Personnellement, je suis favorable à une plus grande transparence. Je ne critique pas ici la presse : si elle dispose de documents internes à notre groupe, je comprends qu’elle les publie. Mais rien n’empêchait de le faire a posteriori par un travail rétrospectif d’enquête. Du point de vue du GEES, il est problématique qu’une note intermédiaire, susceptible d’aménagements, fasse l’objet d’une fuite au moment où les discussions sont encore en cours. Un journaliste n’aimerait pas non plus qu’on publie l’ébauche d’un article avant qu’il ait eu le temps de le terminer. On nourrit ainsi de faux espoirs dans certains secteurs. On politise le débat. Cela nous met sous pression au moment où il faut de la sérénité. Il serait certainement préférable que nos rapports finaux deviennent publics après avoir été remis aux politiques. Une plus grande transparence servirait le débat démocratique. Cela ferait taire d’éventuelles théories du complot. Les citoyens pourraient mieux évaluer les décisions du Conseil national de sécurité en les comparant aux avis détaillés des experts. Ils pourraient objectiver le fait que chacun est dans son rôle, autrement dit que les experts travaillent de façon indépendante. Cette préoccupation a déjà été exprimée auprès des politiques. La balle est dans leur camp.

Ne craignez-vous pas qu’à force de fréquenter le GEES, ce groupe d’experts dont un certain nombre sont plus proches de la Bourse que de l’hôpital, vous soyez finalement victime d’une forme de syndrome de Stockholm ?

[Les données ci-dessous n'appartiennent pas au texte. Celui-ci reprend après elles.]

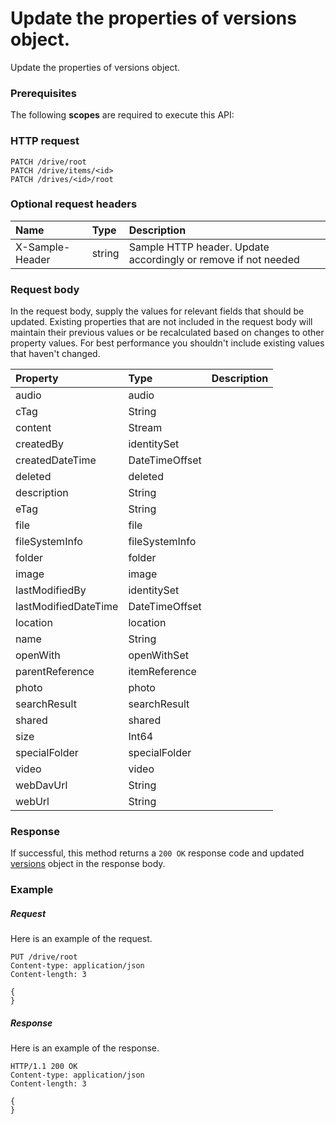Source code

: # Update the properties of versions object.

Update the properties of versions object.
### Prerequisites
The following **scopes** are required to execute this API: 
### HTTP request
<!-- { "blockType": "ignored" } -->
```http
PATCH /drive/root
PATCH /drive/items/<id>
PATCH /drives/<id>/root
```
### Optional request headers
| Name       | Type | Description|
|:-----------|:------|:----------|
| X-Sample-Header  | string  | Sample HTTP header. Update accordingly or remove if not needed|

### Request body
In the request body, supply the values for relevant fields that should be updated. Existing properties that are not included in the request body will maintain their previous values or be recalculated based on changes to other property values. For best performance you shouldn't include existing values that haven't changed.

| Property	   | Type	|Description|
|:---------------|:--------|:----------|
|audio|audio||
|cTag|String||
|content|Stream||
|createdBy|identitySet||
|createdDateTime|DateTimeOffset||
|deleted|deleted||
|description|String||
|eTag|String||
|file|file||
|fileSystemInfo|fileSystemInfo||
|folder|folder||
|image|image||
|lastModifiedBy|identitySet||
|lastModifiedDateTime|DateTimeOffset||
|location|location||
|name|String||
|openWith|openWithSet||
|parentReference|itemReference||
|photo|photo||
|searchResult|searchResult||
|shared|shared||
|size|Int64||
|specialFolder|specialFolder||
|video|video||
|webDavUrl|String||
|webUrl|String||

### Response
If successful, this method returns a `200 OK` response code and updated [versions](../resources/versions.md) object in the response body.
### Example
##### Request
Here is an example of the request.
<!-- {
  "blockType": "request",
  "name": "update_versions"
}-->
```http
PUT /drive/root
Content-type: application/json
Content-length: 3

{
}
```
##### Response
Here is an example of the response.
<!-- {
  "blockType": "response",
  "truncated": false,
  "@odata.type": "microsoft.graph.versions"
} -->
```http
HTTP/1.1 200 OK
Content-type: application/json
Content-length: 3

{
}
```

<!-- uuid: 972508eb-009b-45ab-822e-fdc84c3a8ebf
2015-10-25 12:45:03 UTC -->
<!-- {
  "type": "#page.annotation",
  "description": "Update the properties of versions object.",
  "keywords": "",
  "section": "documentation",
  "tocPath": ""
}-->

Je trouve que la question est un peu orientée ! Le syndrome de Stockholm évoque la situation d’une personne qui épouse finalement les vues de son bourreau. Or, les économistes du groupe d’experts ne commencent pas les discussions en posant un revolver sur la table pour impressionner les scientifiques. L’expérience que je vis au sein de ce groupe ne me donne pas le sentiment qu’il y aurait des « bons » et des « méchants ». Dans le GEES, des personnes ont des radars et des inquiétudes différents mais, pour l’heure, plutôt que de s’opposer, leurs expériences et leurs savoirs se nourrissent. Si syndrome de Stockholm il y a, sa forme est particulière : on dialogue beaucoup, une dynamique de groupe s’est installée et, inévitablement, les membres du GEES déteignent un peu les uns sur les autres. C’est tout simplement humain. Cette forme du « syndrome » est bénigne, car chacun désire garder son indépendance. Comme d’autres membres du groupe, il est hors de question que je participe à la rédaction d’un avis qui m’empêcherait de dormir. Chacun a légitimement le droit d’être en paix avec sa conscience. Si un avis du groupe devait m’apparaître dangereux pour la sécurité sanitaire, je ne le cosignerais pas et je n’hésiterais pas à aussitôt démissionner. Cependant, à ce stade, ce n’est pas du tout à l’ordre du jour. On parvient à bien synthétiser les points de vue de chacun. L’ambiance de travail est constructive. Après, c’est aux politiques de prendre leurs responsabilités.